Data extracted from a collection
= = = = = = =
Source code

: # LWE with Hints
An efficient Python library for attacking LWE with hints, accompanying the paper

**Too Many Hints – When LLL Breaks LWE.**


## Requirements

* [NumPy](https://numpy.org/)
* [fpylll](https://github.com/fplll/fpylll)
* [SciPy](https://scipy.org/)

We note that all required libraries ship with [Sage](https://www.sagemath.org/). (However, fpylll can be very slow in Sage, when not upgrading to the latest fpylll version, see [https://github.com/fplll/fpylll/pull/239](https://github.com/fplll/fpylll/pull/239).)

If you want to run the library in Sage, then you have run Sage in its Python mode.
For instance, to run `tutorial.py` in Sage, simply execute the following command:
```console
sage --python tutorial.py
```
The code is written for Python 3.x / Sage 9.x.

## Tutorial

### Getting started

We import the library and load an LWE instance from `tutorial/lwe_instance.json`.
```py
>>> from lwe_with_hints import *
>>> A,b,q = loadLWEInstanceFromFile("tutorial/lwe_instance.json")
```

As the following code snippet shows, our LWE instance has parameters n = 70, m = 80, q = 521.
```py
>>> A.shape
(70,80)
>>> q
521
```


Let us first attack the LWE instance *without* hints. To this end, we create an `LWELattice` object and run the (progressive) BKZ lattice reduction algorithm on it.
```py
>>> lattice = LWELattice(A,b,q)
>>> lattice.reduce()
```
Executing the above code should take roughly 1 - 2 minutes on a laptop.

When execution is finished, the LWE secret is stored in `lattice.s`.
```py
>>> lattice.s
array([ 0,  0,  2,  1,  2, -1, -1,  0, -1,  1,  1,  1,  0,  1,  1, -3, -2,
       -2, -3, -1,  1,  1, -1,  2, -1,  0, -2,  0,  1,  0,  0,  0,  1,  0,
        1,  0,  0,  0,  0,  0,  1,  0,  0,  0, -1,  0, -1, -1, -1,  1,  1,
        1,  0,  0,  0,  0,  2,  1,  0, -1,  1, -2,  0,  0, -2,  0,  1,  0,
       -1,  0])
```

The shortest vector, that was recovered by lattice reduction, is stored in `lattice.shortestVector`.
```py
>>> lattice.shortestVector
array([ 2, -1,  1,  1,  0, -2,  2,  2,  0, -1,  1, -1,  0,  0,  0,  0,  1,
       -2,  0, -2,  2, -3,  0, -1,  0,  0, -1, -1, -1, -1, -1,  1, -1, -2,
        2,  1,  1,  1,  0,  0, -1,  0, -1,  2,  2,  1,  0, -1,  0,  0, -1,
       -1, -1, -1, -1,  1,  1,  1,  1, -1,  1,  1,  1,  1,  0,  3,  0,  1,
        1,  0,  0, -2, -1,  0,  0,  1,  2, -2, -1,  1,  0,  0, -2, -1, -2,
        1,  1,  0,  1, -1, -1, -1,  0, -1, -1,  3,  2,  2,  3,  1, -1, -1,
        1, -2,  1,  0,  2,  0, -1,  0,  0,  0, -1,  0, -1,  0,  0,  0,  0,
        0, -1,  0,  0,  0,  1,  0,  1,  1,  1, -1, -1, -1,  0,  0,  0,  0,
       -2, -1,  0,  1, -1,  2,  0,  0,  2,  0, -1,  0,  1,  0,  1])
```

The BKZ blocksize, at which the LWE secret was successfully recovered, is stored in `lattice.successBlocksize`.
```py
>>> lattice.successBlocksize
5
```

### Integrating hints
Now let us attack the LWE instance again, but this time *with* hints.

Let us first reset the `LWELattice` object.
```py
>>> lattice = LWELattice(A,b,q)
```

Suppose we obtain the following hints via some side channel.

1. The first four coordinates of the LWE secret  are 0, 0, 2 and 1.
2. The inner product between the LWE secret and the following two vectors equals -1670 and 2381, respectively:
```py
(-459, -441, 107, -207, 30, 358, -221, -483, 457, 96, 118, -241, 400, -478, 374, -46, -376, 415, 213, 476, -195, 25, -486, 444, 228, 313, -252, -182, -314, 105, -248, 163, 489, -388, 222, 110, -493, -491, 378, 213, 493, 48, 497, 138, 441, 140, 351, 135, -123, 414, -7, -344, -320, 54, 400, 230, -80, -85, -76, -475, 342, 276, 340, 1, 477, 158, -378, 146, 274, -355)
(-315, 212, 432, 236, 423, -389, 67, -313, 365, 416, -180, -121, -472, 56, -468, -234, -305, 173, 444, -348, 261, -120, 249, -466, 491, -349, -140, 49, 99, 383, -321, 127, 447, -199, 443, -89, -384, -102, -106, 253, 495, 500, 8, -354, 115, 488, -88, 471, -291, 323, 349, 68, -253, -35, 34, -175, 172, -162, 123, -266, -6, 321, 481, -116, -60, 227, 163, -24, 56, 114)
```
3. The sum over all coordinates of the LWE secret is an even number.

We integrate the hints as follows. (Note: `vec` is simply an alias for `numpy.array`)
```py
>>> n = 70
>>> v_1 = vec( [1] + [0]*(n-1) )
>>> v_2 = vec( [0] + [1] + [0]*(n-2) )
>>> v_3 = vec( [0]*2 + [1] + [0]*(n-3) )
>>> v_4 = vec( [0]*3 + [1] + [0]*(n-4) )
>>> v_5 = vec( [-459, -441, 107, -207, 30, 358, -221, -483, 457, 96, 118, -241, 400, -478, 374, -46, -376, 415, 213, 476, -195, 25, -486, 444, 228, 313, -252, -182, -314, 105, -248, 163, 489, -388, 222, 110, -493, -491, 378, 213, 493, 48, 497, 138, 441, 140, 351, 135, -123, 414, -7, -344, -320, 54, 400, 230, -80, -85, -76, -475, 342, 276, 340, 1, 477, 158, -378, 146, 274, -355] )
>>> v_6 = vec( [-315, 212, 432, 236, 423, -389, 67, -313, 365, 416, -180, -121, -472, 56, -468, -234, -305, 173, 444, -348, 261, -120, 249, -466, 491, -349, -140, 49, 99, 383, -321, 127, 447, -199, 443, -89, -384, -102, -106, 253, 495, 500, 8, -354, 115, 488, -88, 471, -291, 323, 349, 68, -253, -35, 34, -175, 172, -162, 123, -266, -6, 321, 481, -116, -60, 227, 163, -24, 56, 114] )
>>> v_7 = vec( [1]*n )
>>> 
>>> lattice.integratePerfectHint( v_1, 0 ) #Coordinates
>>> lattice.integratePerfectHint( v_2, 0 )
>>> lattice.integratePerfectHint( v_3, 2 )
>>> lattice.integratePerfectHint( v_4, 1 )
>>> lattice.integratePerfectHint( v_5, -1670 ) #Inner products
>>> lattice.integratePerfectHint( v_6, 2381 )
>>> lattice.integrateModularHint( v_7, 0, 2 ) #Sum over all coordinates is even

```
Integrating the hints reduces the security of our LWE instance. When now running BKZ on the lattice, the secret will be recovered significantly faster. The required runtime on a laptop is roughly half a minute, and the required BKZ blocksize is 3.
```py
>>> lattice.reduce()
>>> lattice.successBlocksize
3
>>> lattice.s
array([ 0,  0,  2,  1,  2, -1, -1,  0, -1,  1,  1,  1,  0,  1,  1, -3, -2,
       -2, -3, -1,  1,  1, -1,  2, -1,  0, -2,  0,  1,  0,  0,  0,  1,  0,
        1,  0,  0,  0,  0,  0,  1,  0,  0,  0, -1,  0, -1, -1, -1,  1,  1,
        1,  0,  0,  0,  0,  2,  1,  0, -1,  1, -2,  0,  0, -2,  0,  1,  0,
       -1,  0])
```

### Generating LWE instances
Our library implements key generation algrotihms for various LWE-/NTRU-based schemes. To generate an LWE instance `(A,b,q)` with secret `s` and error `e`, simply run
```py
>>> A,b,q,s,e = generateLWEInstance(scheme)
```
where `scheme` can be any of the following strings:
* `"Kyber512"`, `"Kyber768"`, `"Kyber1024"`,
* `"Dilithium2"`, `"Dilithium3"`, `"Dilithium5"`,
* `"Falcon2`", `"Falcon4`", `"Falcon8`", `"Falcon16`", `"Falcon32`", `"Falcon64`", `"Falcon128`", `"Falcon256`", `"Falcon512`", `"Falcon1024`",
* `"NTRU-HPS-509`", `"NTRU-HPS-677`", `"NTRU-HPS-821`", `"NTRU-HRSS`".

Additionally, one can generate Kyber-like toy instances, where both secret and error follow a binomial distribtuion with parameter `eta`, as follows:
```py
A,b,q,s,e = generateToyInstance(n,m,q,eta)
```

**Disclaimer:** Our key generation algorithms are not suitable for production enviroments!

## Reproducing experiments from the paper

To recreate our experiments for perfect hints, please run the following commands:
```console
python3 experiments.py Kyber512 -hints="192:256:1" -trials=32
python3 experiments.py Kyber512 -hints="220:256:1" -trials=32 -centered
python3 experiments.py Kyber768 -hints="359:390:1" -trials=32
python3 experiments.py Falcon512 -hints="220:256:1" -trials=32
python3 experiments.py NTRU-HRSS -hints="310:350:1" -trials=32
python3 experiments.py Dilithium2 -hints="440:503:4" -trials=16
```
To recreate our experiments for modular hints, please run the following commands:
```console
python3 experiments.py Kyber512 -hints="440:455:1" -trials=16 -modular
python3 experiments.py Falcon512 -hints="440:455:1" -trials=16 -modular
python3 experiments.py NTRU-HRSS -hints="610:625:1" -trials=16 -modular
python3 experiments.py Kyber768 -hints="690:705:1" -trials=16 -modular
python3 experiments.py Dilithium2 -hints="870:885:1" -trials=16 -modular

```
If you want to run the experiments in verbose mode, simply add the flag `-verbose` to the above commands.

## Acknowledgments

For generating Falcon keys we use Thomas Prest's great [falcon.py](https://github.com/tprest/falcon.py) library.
= = = = = = =
#### PROBLEM
For each line in the records that contains the word "above", make a copy.

#### OUTPUT OF THE EXERCISE
Executing the above code should take roughly 1 - 2 minutes on a laptop.
If you want to run the experiments in verbose mode, simply add the flag `-verbose` to the above commands.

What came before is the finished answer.